How do you change the character encoding of a postgres database?

To change the encoding of your database:

  1. Dump your database
  2. Drop your database,
  3. Create new database with the different encoding
  4. Reload your data.

Make sure the client encoding is set correctly during all this.

Source: http://archives.postgresql.org/pgsql-novice/2006-03/msg00210.php


First off, Daniel's answer is the correct, safe option.

For the specific case of changing from SQL_ASCII to something else, you can cheat and simply poke the pg_database catalogue to reassign the database encoding. This assumes you've already stored any non-ASCII characters in the expected encoding (or that you simply haven't used any non-ASCII characters).

Then you can do:

update pg_database set encoding = pg_char_to_encoding('UTF8') where datname = 'thedb'

This will not change the collation of the database, just how the encoded bytes are converted into characters (so now length('£123') will return 4 instead of 5).

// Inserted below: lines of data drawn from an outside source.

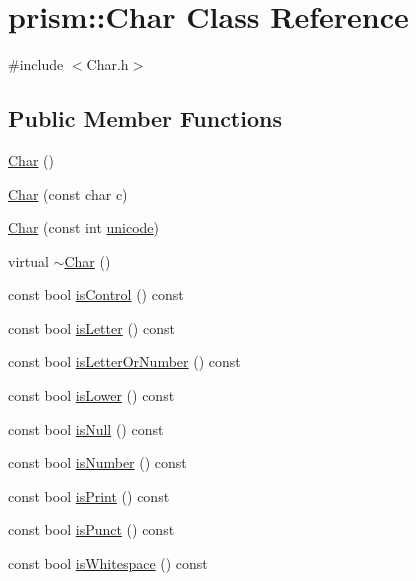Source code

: \hypertarget{classprism_1_1_char}{}\section{prism\+:\+:Char Class Reference}
\label{classprism_1_1_char}


{\ttfamily \#include $<$Char.\+h$>$}

\subsection*{Public Member Functions}
\begin{DoxyCompactItemize}
\item 
\hyperlink{classprism_1_1_char_ae5e69d2f43f9c357cd2abcbf96c835cb}{Char} ()
\item 
\hyperlink{classprism_1_1_char_ad3d23a1b70477b29e1ffdfe8c0c6ac73}{Char} (const char c)
\item 
\hyperlink{classprism_1_1_char_ae2087acf4d77029720cbaecc86f0d8a6}{Char} (const int \hyperlink{classprism_1_1_char_aca9ed86a1bdd3105a97cf60396b8e943}{unicode})
\item 
virtual \hyperlink{classprism_1_1_char_a380f6e37b5bf3ccd5a370ba5fd1b49df}{$\sim$\+Char} ()
\item 
const bool \hyperlink{classprism_1_1_char_a55142ba6fb3b81b089bae99a010db8a7}{is\+Control} () const 
\item 
const bool \hyperlink{classprism_1_1_char_a588ec1d5a5f8533ff6ec7664b93978dc}{is\+Letter} () const 
\item 
const bool \hyperlink{classprism_1_1_char_adfd1a3e0892573b4f7259e1985807fb7}{is\+Letter\+Or\+Number} () const 
\item 
const bool \hyperlink{classprism_1_1_char_af79d4d532aff44db259852b28fdb8890}{is\+Lower} () const 
\item 
const bool \hyperlink{classprism_1_1_char_a9869d8f45403bf30072bfd6d8b7374f1}{is\+Null} () const 
\item 
const bool \hyperlink{classprism_1_1_char_aae5ca384e263d56a9c0dfcc22707e24a}{is\+Number} () const 
\item 
const bool \hyperlink{classprism_1_1_char_aaaf4ddff3e581eb615c134bc59fc6950}{is\+Print} () const 
\item 
const bool \hyperlink{classprism_1_1_char_a573352d2881fc11c90eb0a19b98f0325}{is\+Punct} () const 
\item 
const bool \hyperlink{classprism_1_1_char_a734f3cebcb96e155e9d120a416f7bf74}{is\+Whitespace} () const 

\end{DoxyCompactItemize}
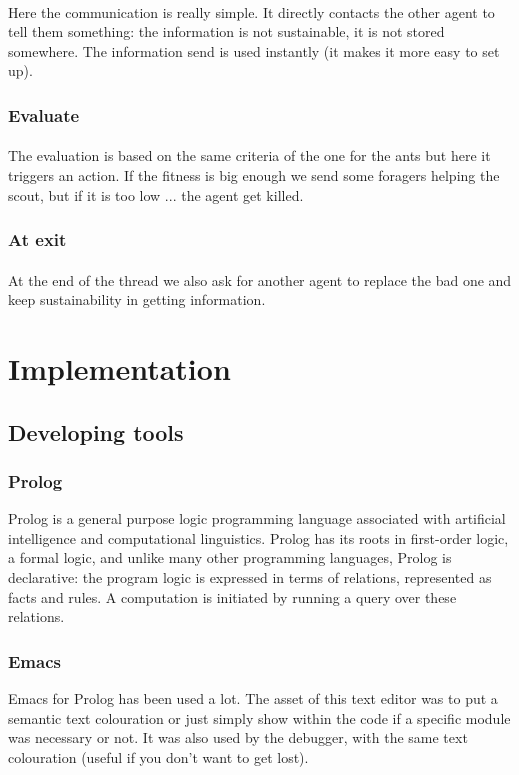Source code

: \documentclass{article}
\begin{document}
			\paragraph{}
				Here the communication is really simple.
				It directly contacts the other agent to tell them something:
				the information is not sustainable, it is not stored somewhere.
				The information send is used instantly (it makes it more easy to set up).
		\subsubsection{Evaluate}
			\paragraph{}
				The evaluation is based on the same criteria of the one for the ants but here it triggers an action.
				If the fitness is big enough we send some foragers helping the scout, but if it is too low ... the agent get killed.
		\subsubsection{At exit}
			\paragraph{}
				At the end of the thread we also ask for another agent to replace the bad one and keep sustainability in getting information.

\section{Implementation}
	\subsection{Developing tools}
		\subsubsection{Prolog}
			Prolog is a general purpose logic programming language associated with artificial intelligence and computational linguistics.
			Prolog has its roots in first-order logic, a formal logic, and unlike many other programming languages,
			Prolog is declarative: the program logic is expressed in terms of relations, represented as facts and rules.
			A computation is initiated by running a query over these relations.
		\subsubsection{Emacs}
			Emacs for Prolog has been used a lot.
			The asset of this text editor was to put a semantic text colouration
			or just simply show within the code if a specific module was necessary or not.
			It was also used by the debugger, with the same text colouration (useful if you don't want to get lost).
\end{document}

If the database uses 'C' collation, there should be no change to ordering for ASCII strings. You'll likely need to rebuild any indices containing non-ASCII characters though.

Caveat emptor. Dumping and reloading provides a way to check your database content is actually in the encoding you expect, and this doesn't. And if it turns out you did have some wrongly-encoded data in the database, rescuing is going to be difficult. So if you possibly can, dump and reinitialise.